That's because the market generally prices volatility at a premium relative to the actual level of volatility in market history. In other words, volatility is generally priced too high compared with the level that's likely to prevail. Selling volatility, as a result, allows traders to capture the premium. Presumably, buyers of volatility are willing to pay a premium for the same reason that people buy home insurance and understand that there's a price for protecting assets.

For example, the VIX's implied estimate of S&P 500 volatility has averaged roughly 19% from 1990 to 2007, according to a study by Bjorn Eraker, a finance professor at the Wisconsin School of Business ("The Volatility Premium.") Yet the historical annualized standard deviation of the S&P 500 has been much lower during that period: roughly 15.7%. The 3.3 percentage point difference suggests that the expected premium for writing options (selling volatility) on the S&P 500 is "substantial," Eraker notes.

As for the short volatility positions in Emerald and Astro, the more immediate factor is the historical bias for mean reversion in stock returns in the short term. To the extent that this reversion endures, daily volatility is likely to exceed weekly volatility. If so, the long daily/short weekly volatility spread will be positive, which might mean a modest positive return.
Since mean reversion is crucial for the strategy, it's reasonable to wonder if it's likely to persist. A number of studies tell us that the evidence is encouraging. An early example is Werner DeBondt and Richard Thaler's 1985 study, "Does the Stock Market Overreact?" (in the Journal of Finance, July 1985). Yes, they answer. Scores of subsequent studies report similar results.

But let's be clear: Emerald and Astro are counting on mean reversion during relatively short periods. There's plenty of supporting evidence here as well, including a 1990 paper that shows that stock portfolios with positive returns in one week "typically" suffer losses the next, and vice versa ("Fads, Martingales, and Market Efficiency," by Bruce Lehmann, in the Quarterly Journal of Economics, February 1990).

Faith In The Past
The track records for these strategies are limited, but recent history suggests that mean reversion works. The Emerald index, for instance, compares favorably with the stock market from the period just ahead of the late-2008 crisis (FigureĀ  2). Emerald has outperformed the S&P 500 by a wide margin for the four years through the close of this past May.
It also acted as a hedge when stock prices sank and volatility surged in the crisis. And Emerald did not give up its gains once the market stabilized (Figure 2). Such a wide divergence won't prevail over time, but recent history at least offers some perspective after a period of extreme market volatility followed by relative stability.

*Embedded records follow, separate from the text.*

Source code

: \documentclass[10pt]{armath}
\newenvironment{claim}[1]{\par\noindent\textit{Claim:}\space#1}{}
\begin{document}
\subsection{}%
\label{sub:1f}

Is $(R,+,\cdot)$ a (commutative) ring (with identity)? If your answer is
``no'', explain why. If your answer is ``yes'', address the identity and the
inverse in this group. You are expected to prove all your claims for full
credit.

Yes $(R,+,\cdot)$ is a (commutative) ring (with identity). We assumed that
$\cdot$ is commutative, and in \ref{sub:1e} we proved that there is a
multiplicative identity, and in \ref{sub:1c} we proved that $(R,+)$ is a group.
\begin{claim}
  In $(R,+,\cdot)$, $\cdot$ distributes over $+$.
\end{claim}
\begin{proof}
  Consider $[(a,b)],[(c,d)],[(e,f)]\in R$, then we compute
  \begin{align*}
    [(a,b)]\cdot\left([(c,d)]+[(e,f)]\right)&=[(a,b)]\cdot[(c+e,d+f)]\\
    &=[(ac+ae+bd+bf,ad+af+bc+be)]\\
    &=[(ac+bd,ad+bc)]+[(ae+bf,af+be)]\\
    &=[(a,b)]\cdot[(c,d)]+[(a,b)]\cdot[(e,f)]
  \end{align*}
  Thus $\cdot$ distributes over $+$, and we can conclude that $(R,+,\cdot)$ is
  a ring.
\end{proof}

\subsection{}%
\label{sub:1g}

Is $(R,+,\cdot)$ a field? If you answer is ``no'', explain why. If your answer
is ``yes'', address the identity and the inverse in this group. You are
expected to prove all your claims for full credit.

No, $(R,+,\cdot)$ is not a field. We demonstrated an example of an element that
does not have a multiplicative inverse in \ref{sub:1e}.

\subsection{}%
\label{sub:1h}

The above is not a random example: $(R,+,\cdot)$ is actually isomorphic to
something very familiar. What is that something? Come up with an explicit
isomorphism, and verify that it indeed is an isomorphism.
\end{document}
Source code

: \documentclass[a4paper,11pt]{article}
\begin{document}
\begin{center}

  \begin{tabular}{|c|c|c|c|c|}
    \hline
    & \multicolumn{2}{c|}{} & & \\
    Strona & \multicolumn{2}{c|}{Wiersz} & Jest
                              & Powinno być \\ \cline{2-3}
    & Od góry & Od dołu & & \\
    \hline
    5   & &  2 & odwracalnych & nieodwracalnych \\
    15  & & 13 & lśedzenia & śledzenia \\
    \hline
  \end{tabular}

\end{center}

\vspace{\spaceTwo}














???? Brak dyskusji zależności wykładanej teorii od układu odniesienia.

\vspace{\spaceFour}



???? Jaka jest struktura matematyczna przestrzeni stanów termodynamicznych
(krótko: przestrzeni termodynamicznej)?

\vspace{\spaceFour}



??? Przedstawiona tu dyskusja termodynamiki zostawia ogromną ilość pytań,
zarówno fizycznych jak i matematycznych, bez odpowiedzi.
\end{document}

But this is no free lunch. A key test of Emerald was an extraordinary eight-day run of nonstop losses a few years ago for the S&P 500, which appears only as a brief drop in Chart 2. This was arguably the worst point of the crisis, cutting the S&P by nearly 23% in the eight trading days through October 10, 2008. Emerald also took a dive, giving up nearly 15% in that stretch.

Mean reversion, in sum, was MIA for eight days. Keeping the faith in this hedge required steely discipline and a strong conviction in mean reversion's powers of perseverance. As it turned out, mean reversion revived on the ninth day with October 13's powerful single-day 6.8% rise in the stock market.

This past summer witnessed another stress test, when the S&P 500 swooned during a white-knuckle ride that left stocks lower in 10 out of 11 trading days in late July and early August. Once again volatility's mean reversion disappeared for an unusually long stretch, pushing the strategy's viability to the limits along the way. But the selling wave eventually subsided, and volatility's "normal" daily/weekly relationship revived on the 12th day.

How does one muster the confidence that mean reversion will continue to triumph? A fair amount of data crunching of the historical record helps. "We got the formula [for Emerald] and programmed it ourselves," says Miccolis. "We looked at how it behaved. If we can't reproduce it in our own spreadsheets, we don't trust it."

Scarpo's firm also put the numbers through extensive testing, reviewing how Emerald's subsequent three-year results looked from each and every date from 1998 onward. Of the several thousand start dates, only one-half of 1% of the three-year results for Emerald turned in a lower return compared with owning the S&P 500 on its own, says Kevin Comstock, a research analyst at Private Wealth Advisors.